_Task prompt_. Below are some entries. Repeat exactly the lines from the one with "after $e$ when true." through the one with "Let $w$ be the", and only those.

(Exercise material begins)

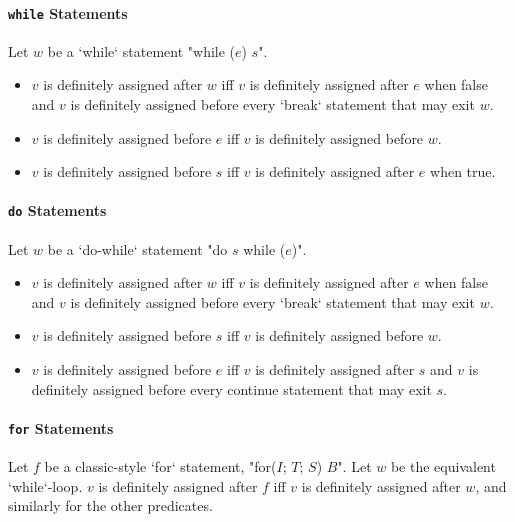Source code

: \paragraph{ {\tt while}  Statements}
Let $w$ be a \xcd`while` statement  \xcdmath"while ($e$) $s$".  

\begin{itemize}    \item $v$ is definitely assigned after $w$ iff $v$ is definitely assigned after $e$ when false and $v$ is definitely
assigned before every \xcd`break` statement that may exit $w$.
    \item $v$ is definitely assigned before $e$ iff $v$ is definitely assigned
          before $w$.
    \item $v$ is definitely assigned before $s$ iff $v$ is definitely assigned after $e$ when true. 
\end{itemize}

\paragraph{ {\tt do} Statements}
Let $w$ be a \xcd`do-while` statement  \xcdmath"do $s$ while ($e$)".  

\begin{itemize}
    \item $v$ is definitely assigned after $w$ iff $v$ is definitely assigned
          after $e$ when false and $v$ is definitely assigned before every
          \xcd`break` statement that may exit $w$.
    \item $v$ is definitely assigned before $s$ iff $v$ is definitely assigned before $w$.
    \item $v$ is definitely assigned before $e$ iff $v$ is definitely assigned after $s$ and $v$ is definitely assigned before every continue statement that may exit $s$.
\end{itemize}

\paragraph{ {\tt for} Statements}


Let $f$ be a classic-style \xcd`for` statement, 
\xcdmath"for($I$; $T$; $S$) $B$".  
Let $w$ be the equivalent \xcd`while`-loop.  
$v$ is definitely assigned after $f$ iff $v$ is definitely assigned after $w$,
and similarly for the other predicates.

(Exercise material ends)

_Exercise result_.
    \item $v$ is definitely assigned before $s$ iff $v$ is definitely assigned after $e$ when true. 
\end{itemize}

\paragraph{ {\tt do} Statements}
Let $w$ be a \xcd`do-while` statement  \xcdmath"do $s$ while ($e$)".  

\begin{itemize}
    \item $v$ is definitely assigned after $w$ iff $v$ is definitely assigned
          after $e$ when false and $v$ is definitely assigned before every
          \xcd`break` statement that may exit $w$.
    \item $v$ is definitely assigned before $s$ iff $v$ is definitely assigned before $w$.
    \item $v$ is definitely assigned before $e$ iff $v$ is definitely assigned after $s$ and $v$ is definitely assigned before every continue statement that may exit $s$.
\end{itemize}

\paragraph{ {\tt for} Statements}


Let $f$ be a classic-style \xcd`for` statement, 
\xcdmath"for($I$; $T$; $S$) $B$".  
Let $w$ be the equivalent \xcd`while`-loop.  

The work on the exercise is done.